Given a West North East South bounding box, I want to crop this data from a hundreds of inputXX.tif. Nearly every times but once, the query first print out that it “falls completely outside raster extent but is going on [processing it] however”, then uselessly start to process the out-of-range raster, spenting huge amoint of time on EACH file.
$gdal_translate -projwin 0 55 -10 45 ./data/input${i}.tif ./tmp/crop.${i}.tmp.tif
Input file size is 6001, 6001
Computed -srcwin 296400 -57000 38400 39000 from projected window.

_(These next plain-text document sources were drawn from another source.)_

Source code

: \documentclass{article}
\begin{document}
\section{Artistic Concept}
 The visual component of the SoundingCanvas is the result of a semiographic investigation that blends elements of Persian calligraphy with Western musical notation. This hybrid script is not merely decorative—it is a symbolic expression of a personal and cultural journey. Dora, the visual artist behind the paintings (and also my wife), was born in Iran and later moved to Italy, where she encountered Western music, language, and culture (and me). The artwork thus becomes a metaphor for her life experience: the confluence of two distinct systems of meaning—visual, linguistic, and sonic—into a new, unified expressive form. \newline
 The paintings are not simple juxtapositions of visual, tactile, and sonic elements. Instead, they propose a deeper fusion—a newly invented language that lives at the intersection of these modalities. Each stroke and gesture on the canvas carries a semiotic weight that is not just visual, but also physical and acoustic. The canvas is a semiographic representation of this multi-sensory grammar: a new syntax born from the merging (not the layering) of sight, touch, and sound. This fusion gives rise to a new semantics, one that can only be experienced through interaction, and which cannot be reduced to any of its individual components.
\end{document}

Warning: Computed -srcwin 296400 -57000 38400 39000 falls completely outside raster extent. Going on however.
0...10...20...30...40...50...60...70...80...90...100 - done.

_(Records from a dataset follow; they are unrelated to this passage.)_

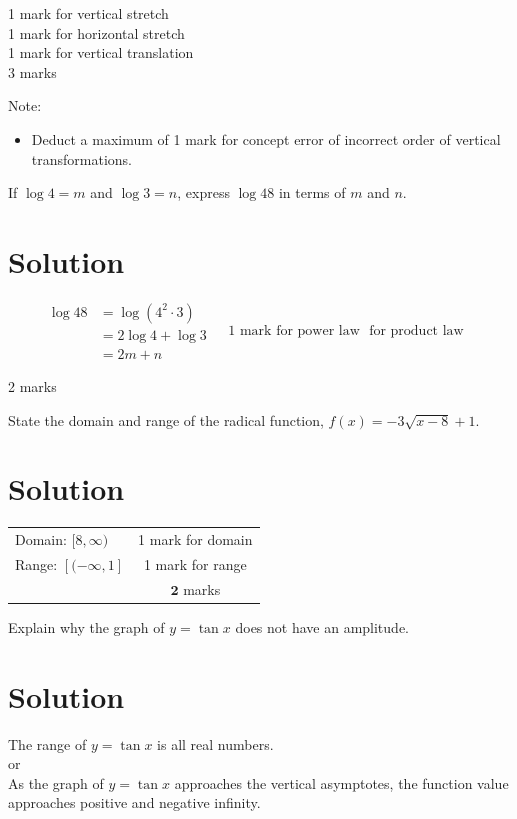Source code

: \documentclass[10pt]{article}
\begin{document}
1 mark for vertical stretch\\
1 mark for horizontal stretch\\
1 mark for vertical translation\\
3 marks

Note:

\begin{itemize}
  \item Deduct a maximum of 1 mark for concept error of incorrect order of vertical transformations.
\end{itemize}

If $\log 4=m$ and $\log 3=n$, express $\log 48$ in terms of $m$ and $n$.

\section*{Solution}
$$
\begin{array}{rlr}
\log 48 & =\log \left(4^{2} \cdot 3\right) & \\
& =2 \log 4+\log 3 & \\
& =2 m+n &
\end{array} \text { 1 mark for power law } \text { for product law } \text { }
$$

2 marks

State the domain and range of the radical function, $f(x)=-3 \sqrt{x-8}+1$.

\section*{Solution}
\begin{center}
\begin{tabular}{lc}
Domain: $[8, \infty)$ & 1 mark for domain \\
Range: $[(-\infty, 1]$ & 1 mark for range \\
 & $\mathbf{2}$ marks \\
\end{tabular}
\end{center}

Explain why the graph of $y=\tan x$ does not have an amplitude.

\section*{Solution}
The range of $y=\tan x$ is all real numbers.\\
or\\
As the graph of $y=\tan x$ approaches the vertical asymptotes, the function value approaches positive and negative infinity.
\end{document}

As I’am processing SRTM3′s 871 files via a makefile-bash loop…
#!bash
files=(`ls ../data/cgiar-csi_90/ | grep .tif$`)
for i in "${!files[@]}"
do
gdal_translate -projwin $WEST $NORTH $EAST $SOUTH ../data/cgiar-csi_90/${files[${i}]} ./tmp/crop.${i}.tmp.tif
done
gdal_merge.py -o ./crop_xl.tmp.tif ./tmp/crop.*.tmp.tif -n -32768
…How to NOT process such raster when query is outside the raster extent ? and pass without error.
Note: gdal_translate doesn t seems to have native way to jump over such out-of-range inputs, as far as i understand.